── SOURCE DATA

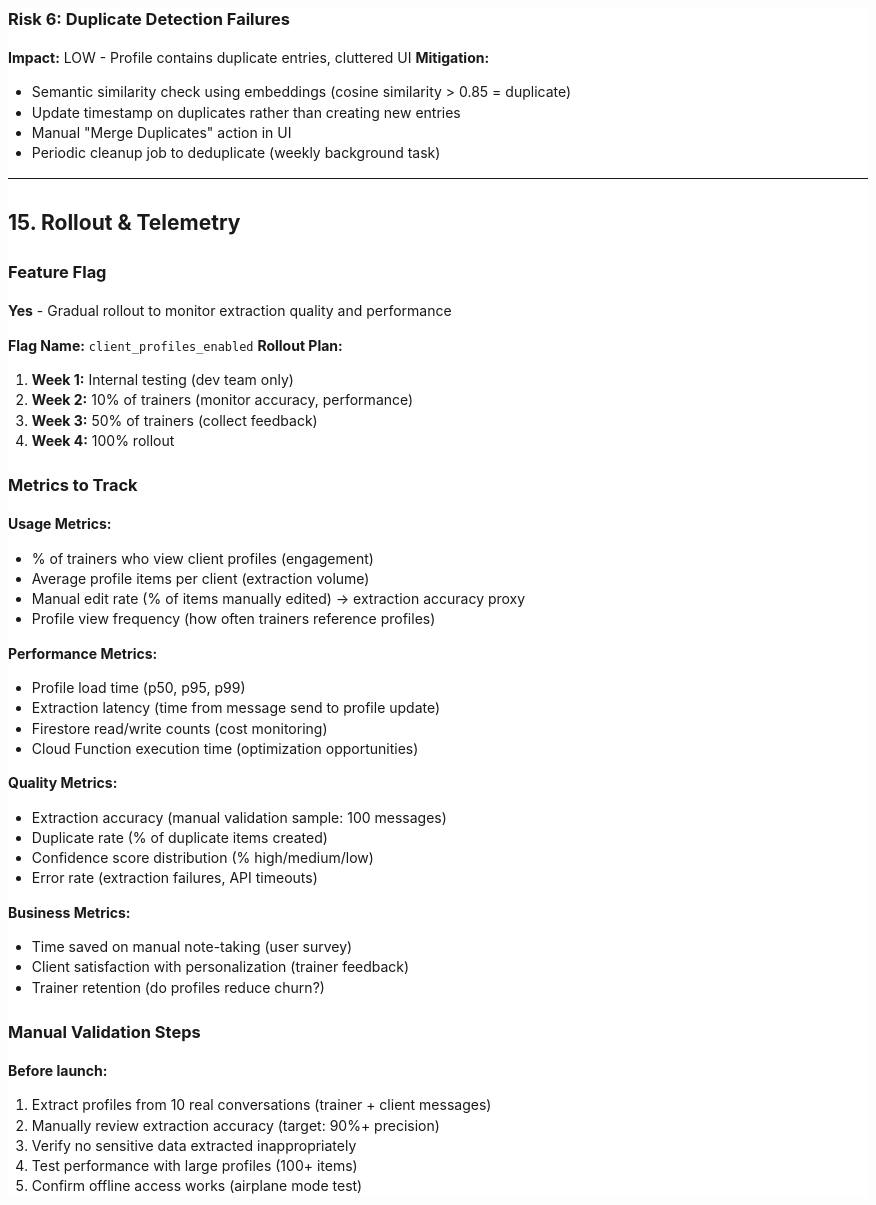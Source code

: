 ### Risk 6: Duplicate Detection Failures
**Impact:** LOW - Profile contains duplicate entries, cluttered UI
**Mitigation:**
- Semantic similarity check using embeddings (cosine similarity > 0.85 = duplicate)
- Update timestamp on duplicates rather than creating new entries
- Manual "Merge Duplicates" action in UI
- Periodic cleanup job to deduplicate (weekly background task)

---

## 15. Rollout & Telemetry

### Feature Flag
**Yes** - Gradual rollout to monitor extraction quality and performance

**Flag Name:** `client_profiles_enabled`
**Rollout Plan:**
1. **Week 1:** Internal testing (dev team only)
2. **Week 2:** 10% of trainers (monitor accuracy, performance)
3. **Week 3:** 50% of trainers (collect feedback)
4. **Week 4:** 100% rollout

### Metrics to Track

**Usage Metrics:**
- % of trainers who view client profiles (engagement)
- Average profile items per client (extraction volume)
- Manual edit rate (% of items manually edited) → extraction accuracy proxy
- Profile view frequency (how often trainers reference profiles)

**Performance Metrics:**
- Profile load time (p50, p95, p99)
- Extraction latency (time from message send to profile update)
- Firestore read/write counts (cost monitoring)
- Cloud Function execution time (optimization opportunities)

**Quality Metrics:**
- Extraction accuracy (manual validation sample: 100 messages)
- Duplicate rate (% of duplicate items created)
- Confidence score distribution (% high/medium/low)
- Error rate (extraction failures, API timeouts)

**Business Metrics:**
- Time saved on manual note-taking (user survey)
- Client satisfaction with personalization (trainer feedback)
- Trainer retention (do profiles reduce churn?)

### Manual Validation Steps

**Before launch:**
1. Extract profiles from 10 real conversations (trainer + client messages)
2. Manually review extraction accuracy (target: 90%+ precision)
3. Verify no sensitive data extracted inappropriately
4. Test performance with large profiles (100+ items)
5. Confirm offline access works (airplane mode test)
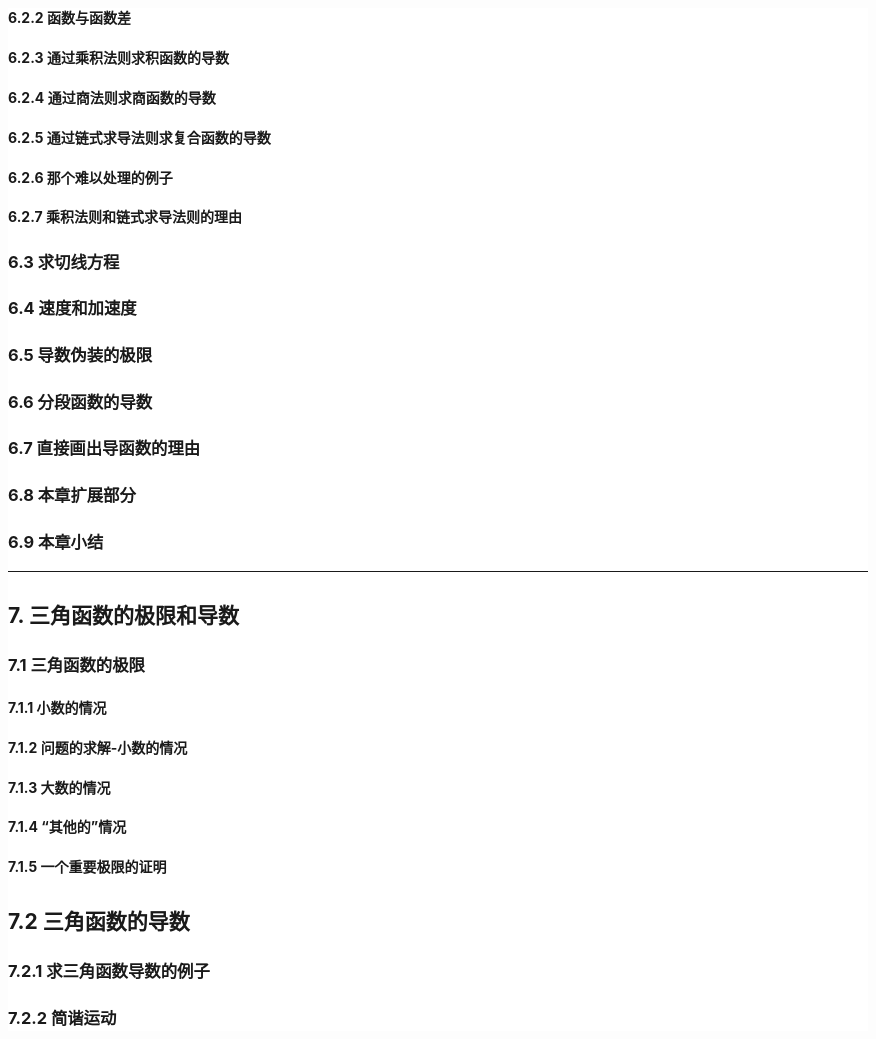 #### 6.2.2 函数与函数差

#### 6.2.3 通过乘积法则求积函数的导数

#### 6.2.4 通过商法则求商函数的导数

#### 6.2.5 通过链式求导法则求复合函数的导数

#### 6.2.6 那个难以处理的例子

#### 6.2.7 乘积法则和链式求导法则的理由

### 6.3 求切线方程

### 6.4 速度和加速度

### 6.5 导数伪装的极限

### 6.6 分段函数的导数

### 6.7 直接画出导函数的理由

### 6.8 本章扩展部分

### 6.9 本章小结

---

## 7. 三角函数的极限和导数

### 7.1 三角函数的极限

#### 7.1.1 小数的情况

#### 7.1.2 问题的求解-小数的情况

#### 7.1.3 大数的情况

#### 7.1.4 “其他的”情况

#### 7.1.5 一个重要极限的证明

## 7.2 三角函数的导数

### 7.2.1 求三角函数导数的例子

### 7.2.2 简谐运动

────

■ TASK DETAILS
Above are the records; repeat them all exactly, without the pictures.

■ RESPONSE TO THIS EXERCISE
Source code

: ### Risk 6: Duplicate Detection Failures
**Impact:** LOW - Profile contains duplicate entries, cluttered UI
**Mitigation:**
- Semantic similarity check using embeddings (cosine similarity > 0.85 = duplicate)
- Update timestamp on duplicates rather than creating new entries
- Manual "Merge Duplicates" action in UI
- Periodic cleanup job to deduplicate (weekly background task)

---

## 15. Rollout & Telemetry

### Feature Flag
**Yes** - Gradual rollout to monitor extraction quality and performance

**Flag Name:** `client_profiles_enabled`
**Rollout Plan:**
1. **Week 1:** Internal testing (dev team only)
2. **Week 2:** 10% of trainers (monitor accuracy, performance)
3. **Week 3:** 50% of trainers (collect feedback)
4. **Week 4:** 100% rollout

### Metrics to Track

**Usage Metrics:**
- % of trainers who view client profiles (engagement)
- Average profile items per client (extraction volume)
- Manual edit rate (% of items manually edited) → extraction accuracy proxy
- Profile view frequency (how often trainers reference profiles)

**Performance Metrics:**
- Profile load time (p50, p95, p99)
- Extraction latency (time from message send to profile update)
- Firestore read/write counts (cost monitoring)
- Cloud Function execution time (optimization opportunities)

**Quality Metrics:**
- Extraction accuracy (manual validation sample: 100 messages)
- Duplicate rate (% of duplicate items created)
- Confidence score distribution (% high/medium/low)
- Error rate (extraction failures, API timeouts)

**Business Metrics:**
- Time saved on manual note-taking (user survey)
- Client satisfaction with personalization (trainer feedback)
- Trainer retention (do profiles reduce churn?)

### Manual Validation Steps

**Before launch:**
1. Extract profiles from 10 real conversations (trainer + client messages)
2. Manually review extraction accuracy (target: 90%+ precision)
3. Verify no sensitive data extracted inappropriately
4. Test performance with large profiles (100+ items)
5. Confirm offline access works (airplane mode test)
 #### 6.2.2 函数与函数差

#### 6.2.3 通过乘积法则求积函数的导数

#### 6.2.4 通过商法则求商函数的导数

#### 6.2.5 通过链式求导法则求复合函数的导数

#### 6.2.6 那个难以处理的例子

#### 6.2.7 乘积法则和链式求导法则的理由

### 6.3 求切线方程

### 6.4 速度和加速度

### 6.5 导数伪装的极限

### 6.6 分段函数的导数

### 6.7 直接画出导函数的理由

### 6.8 本章扩展部分

### 6.9 本章小结

---

## 7. 三角函数的极限和导数

### 7.1 三角函数的极限

#### 7.1.1 小数的情况

#### 7.1.2 问题的求解-小数的情况

#### 7.1.3 大数的情况

#### 7.1.4 “其他的”情况

#### 7.1.5 一个重要极限的证明

## 7.2 三角函数的导数

### 7.2.1 求三角函数导数的例子

### 7.2.2 简谐运动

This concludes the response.